Provided records |
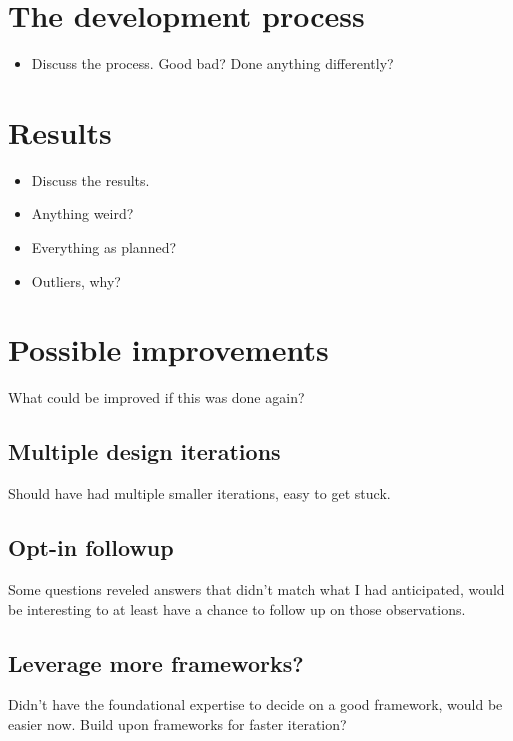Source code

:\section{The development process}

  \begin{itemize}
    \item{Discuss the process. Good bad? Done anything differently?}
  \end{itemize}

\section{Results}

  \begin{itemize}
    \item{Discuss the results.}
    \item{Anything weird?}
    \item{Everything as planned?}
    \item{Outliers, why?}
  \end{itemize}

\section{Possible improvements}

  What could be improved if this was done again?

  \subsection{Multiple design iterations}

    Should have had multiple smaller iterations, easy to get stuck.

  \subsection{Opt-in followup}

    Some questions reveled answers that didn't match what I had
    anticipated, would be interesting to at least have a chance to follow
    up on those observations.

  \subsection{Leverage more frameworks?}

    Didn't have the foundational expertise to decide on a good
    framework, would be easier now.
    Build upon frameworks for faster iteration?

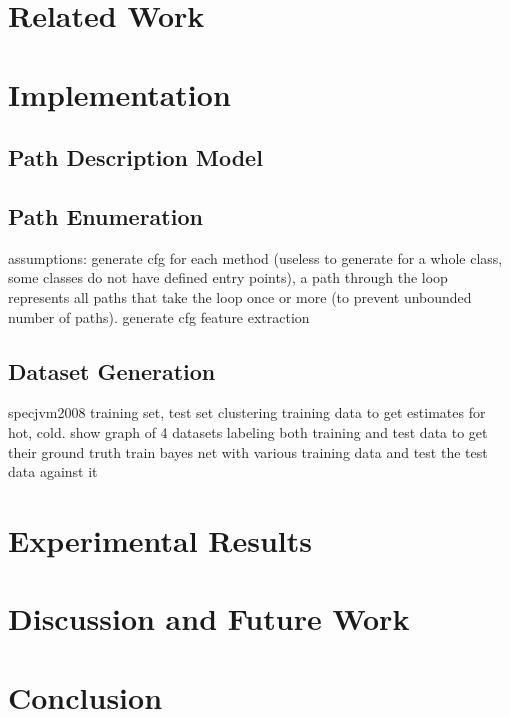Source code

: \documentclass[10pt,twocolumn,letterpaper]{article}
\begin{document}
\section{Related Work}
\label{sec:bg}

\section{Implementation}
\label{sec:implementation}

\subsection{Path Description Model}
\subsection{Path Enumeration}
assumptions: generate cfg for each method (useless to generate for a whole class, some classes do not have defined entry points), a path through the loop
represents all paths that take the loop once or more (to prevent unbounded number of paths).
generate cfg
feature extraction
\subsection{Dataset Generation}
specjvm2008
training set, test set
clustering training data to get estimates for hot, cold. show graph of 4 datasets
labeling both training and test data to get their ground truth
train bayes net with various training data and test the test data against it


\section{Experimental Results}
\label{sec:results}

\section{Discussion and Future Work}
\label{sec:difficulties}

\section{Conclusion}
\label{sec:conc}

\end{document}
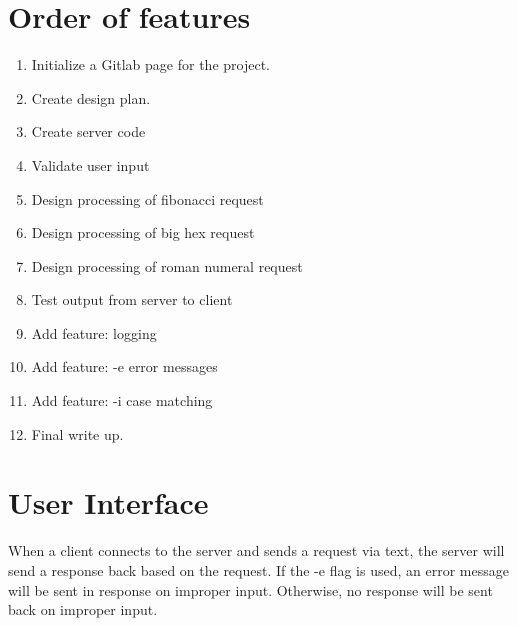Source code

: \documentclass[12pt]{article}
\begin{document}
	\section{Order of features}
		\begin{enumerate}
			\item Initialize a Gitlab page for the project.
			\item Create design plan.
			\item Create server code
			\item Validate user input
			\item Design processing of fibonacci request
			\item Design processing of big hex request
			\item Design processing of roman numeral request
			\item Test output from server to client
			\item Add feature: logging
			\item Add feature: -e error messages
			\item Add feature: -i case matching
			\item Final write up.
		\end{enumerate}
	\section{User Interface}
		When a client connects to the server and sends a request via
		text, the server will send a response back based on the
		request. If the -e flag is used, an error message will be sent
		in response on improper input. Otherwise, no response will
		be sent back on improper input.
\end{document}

Work to be completed | Everything in the listing is to be returned word for word, except the pictures.

Answer |
Source code

:\section{The development process}

  \begin{itemize}
    \item{Discuss the process. Good bad? Done anything differently?}
  \end{itemize}

\section{Results}

  \begin{itemize}
    \item{Discuss the results.}
    \item{Anything weird?}
    \item{Everything as planned?}
    \item{Outliers, why?}
  \end{itemize}

\section{Possible improvements}

  What could be improved if this was done again?

  \subsection{Multiple design iterations}

    Should have had multiple smaller iterations, easy to get stuck.

  \subsection{Opt-in followup}

    Some questions reveled answers that didn't match what I had
    anticipated, would be interesting to at least have a chance to follow
    up on those observations.

  \subsection{Leverage more frameworks?}

    Didn't have the foundational expertise to decide on a good
    framework, would be easier now.
    Build upon frameworks for faster iteration?

Source code

: \documentclass[10pt,twocolumn,letterpaper]{article}
\begin{document}
\section{Related Work}
\label{sec:bg}

\section{Implementation}
\label{sec:implementation}

\subsection{Path Description Model}
\subsection{Path Enumeration}
assumptions: generate cfg for each method (useless to generate for a whole class, some classes do not have defined entry points), a path through the loop
represents all paths that take the loop once or more (to prevent unbounded number of paths).
generate cfg
feature extraction
\subsection{Dataset Generation}
specjvm2008
training set, test set
clustering training data to get estimates for hot, cold. show graph of 4 datasets
labeling both training and test data to get their ground truth
train bayes net with various training data and test the test data against it


\section{Experimental Results}
\label{sec:results}

\section{Discussion and Future Work}
\label{sec:difficulties}

\section{Conclusion}
\label{sec:conc}

\end{document}
Source code

: \documentclass[12pt]{article}
\begin{document}
	\section{Order of features}
		\begin{enumerate}
			\item Initialize a Gitlab page for the project.
			\item Create design plan.
			\item Create server code
			\item Validate user input
			\item Design processing of fibonacci request
			\item Design processing of big hex request
			\item Design processing of roman numeral request
			\item Test output from server to client
			\item Add feature: logging
			\item Add feature: -e error messages
			\item Add feature: -i case matching
			\item Final write up.
		\end{enumerate}
	\section{User Interface}
		When a client connects to the server and sends a request via
		text, the server will send a response back based on the
		request. If the -e flag is used, an error message will be sent
		in response on improper input. Otherwise, no response will
		be sent back on improper input.
\end{document}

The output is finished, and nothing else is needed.